Department of Pathobiology, College of Veterinary Medicine, Auburn University, Auburn, AL 36849, USA.
National Veterinary Biological Medicine Engineering Research Center, Jiangsu Academy of Agricultural Sciences, Nanjing 210014, Jiangsu, China.
Viruses. 2019 Aug 26;11(9):785. doi: 10.3390/v11090785.
Low performance of actively targeted nanomedicines required revision of the traditional drug targeting paradigm and stimulated the development of novel phage-programmed, self-navigating drug delivery vehicles. In the proposed smart vehicles, targeting peptides, selected from phage libraries using traditional principles of affinity selection, are substituted for phage proteins discovered through combinatorial avidity selection. Here, we substantiate the potential of combinatorial avidity selection using landscape phage in the discovery of Short Linear Motifs (SLiMs) and their partner domains. We proved an algorithm for analysis of phage populations evolved through multistage screening of landscape phage libraries against the MDA-MB-231 breast cancer cell line. The suggested combinatorial avidity selection model proposes a multistage accumulation of Elementary Binding Units (EBU), or Core Motifs (CorMs), in landscape phage fusion peptides, serving as evolutionary initiators for formation of SLiMs. Combinatorial selection has the potential to harness directed molecular evolution to create novel smart materials with diverse novel, emergent properties.

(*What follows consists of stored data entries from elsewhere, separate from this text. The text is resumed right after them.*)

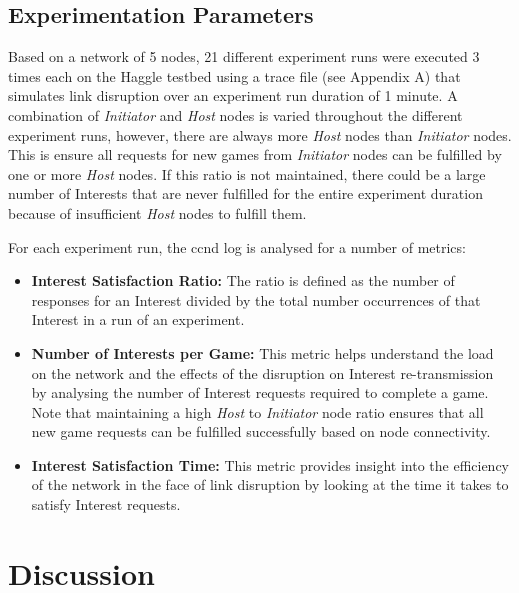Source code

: \documentclass[a4paper,12pt]{report}      %
\begin{document}
\begin{descripton}
\subsection{Experimentation Parameters} 

Based on a network of 5 nodes, 21 different experiment runs were executed 3 times each on the Haggle testbed
using a trace file (see Appendix A) that simulates link disruption over an experiment run duration of 1 minute. A
combination of \emph{Initiator} and \emph{Host} nodes is varied throughout the different experiment runs, however, there are always
more \emph{Host} nodes than \emph{Initiator} nodes. This is ensure all requests for new games from \emph{Initiator} nodes can be fulfilled
by one or more \emph{Host} nodes. If this ratio is not maintained, there could be a large number of Interests that are never
fulfilled for the entire experiment duration because of insufficient \emph{Host} nodes to fulfill them. 


\noindent For each experiment run, the ccnd log is analysed for a number of metrics:

\begin{itemize}
\item \textbf{Interest Satisfaction Ratio:} The ratio is defined as the number of responses for an Interest divided
 by the total number occurrences of that Interest in a run of an experiment.

\item \textbf{Number of Interests per Game:} This metric helps understand the load on the network and the
effects of the disruption on Interest re-transmission by analysing the number of Interest requests
required to complete a game. Note that maintaining a high \emph{Host} to \emph{Initiator} node ratio ensures
that all new game requests can be fulfilled successfully based on node connectivity.

\item \textbf{Interest Satisfaction Time:} This metric provides insight into the efficiency of the network in the
face of link disruption by looking at the time it takes to satisfy Interest requests.
\end{itemize}

\section{Discussion}


\end{descripton}
\end{document}

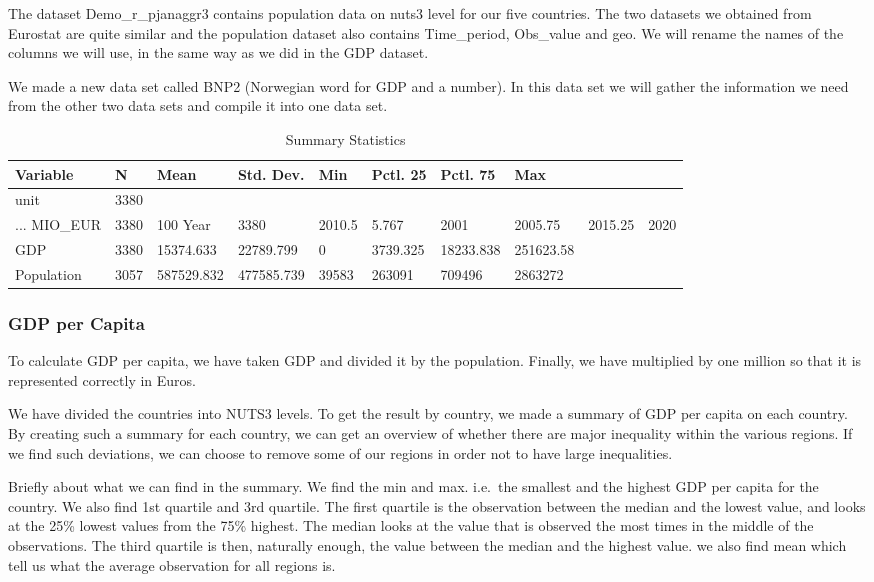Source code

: \documentclass[
]{article}
\begin{document}
The dataset Demo\_r\_pjanaggr3 contains population data on nuts3 level
for our five countries. The two datasets we obtained from Eurostat are
quite similar and the population dataset also contains Time\_period,
Obs\_value and geo. We will rename the names of the columns we will use,
in the same way as we did in the GDP dataset.

We made a new data set called BNP2 (Norwegian word for GDP and a
number). In this data set we will gather the information we need from
the other two data sets and compile it into one data set.

\begin{table}

\caption{\label{tab:unnamed-chunk-1}Summary Statistics}
\centering
\begin{tabular}[t]{llllllll}
\toprule
Variable & N & Mean & Std. Dev. & Min & Pctl. 25 & Pctl. 75 & Max\\
\midrule
unit & 3380 &  &  &  &  &  & \\
... MIO_EUR & 3380 & 100%
Year & 3380 & 2010.5 & 5.767 & 2001 & 2005.75 & 2015.25 & 2020\\
GDP & 3380 & 15374.633 & 22789.799 & 0 & 3739.325 & 18233.838 & 251623.58\\
Population & 3057 & 587529.832 & 477585.739 & 39583 & 263091 & 709496 & 2863272\\
\bottomrule
\end{tabular}
\end{table}

\hypertarget{gdp-per-capita}{%
\subsubsection{GDP per Capita}\label{gdp-per-capita}}

To calculate GDP per capita, we have taken GDP and divided it by the
population. Finally, we have multiplied by one million so that it is
represented correctly in Euros.

We have divided the countries into NUTS3 levels. To get the result by
country, we made a summary of GDP per capita on each country. By
creating such a summary for each country, we can get an overview of
whether there are major inequality within the various regions. If we
find such deviations, we can choose to remove some of our regions in
order not to have large inequalities.

Briefly about what we can find in the summary. We find the min and max.
i.e.~the smallest and the highest GDP per capita for the country. We
also find 1st quartile and 3rd quartile. The first quartile is the
observation between the median and the lowest value, and looks at the
25\% lowest values from the 75\% highest. The median looks at the value
that is observed the most times in the middle of the observations. The
third quartile is then, naturally enough, the value between the median
and the highest value. we also find mean which tell us what the average
observation for all regions is.
\end{document}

主动靶向纳米药物的性能低下,需要修正传统的药物靶向范例,并刺激了新型噬菌体编程、自我导航药物输送载体的发展。在提出的智能载体中,靶向肽是使用传统亲和选择原则从噬菌体文库中选择的,替代了通过组合亲和力选择发现的噬菌体蛋白。在这里,我们通过组合亲和选择使用景观噬菌体来证实发现短线性基序 (SLiMs) 及其伴侣结构域的潜力。我们证明了一种分析通过针对 MDA-MB-231 乳腺癌细胞系的景观噬菌体文库进行多阶段筛选而进化的噬菌体群体的算法。所提出的组合亲和力选择模型提出了在景观噬菌体融合肽中积累 Elementary Binding Units (EBU) 或 Core Motifs (CorMs) 的多阶段过程,作为形成 SLiMs 的进化起点。组合选择有可能利用定向分子进化来创造具有各种新颖、新兴特性的新型智能材料。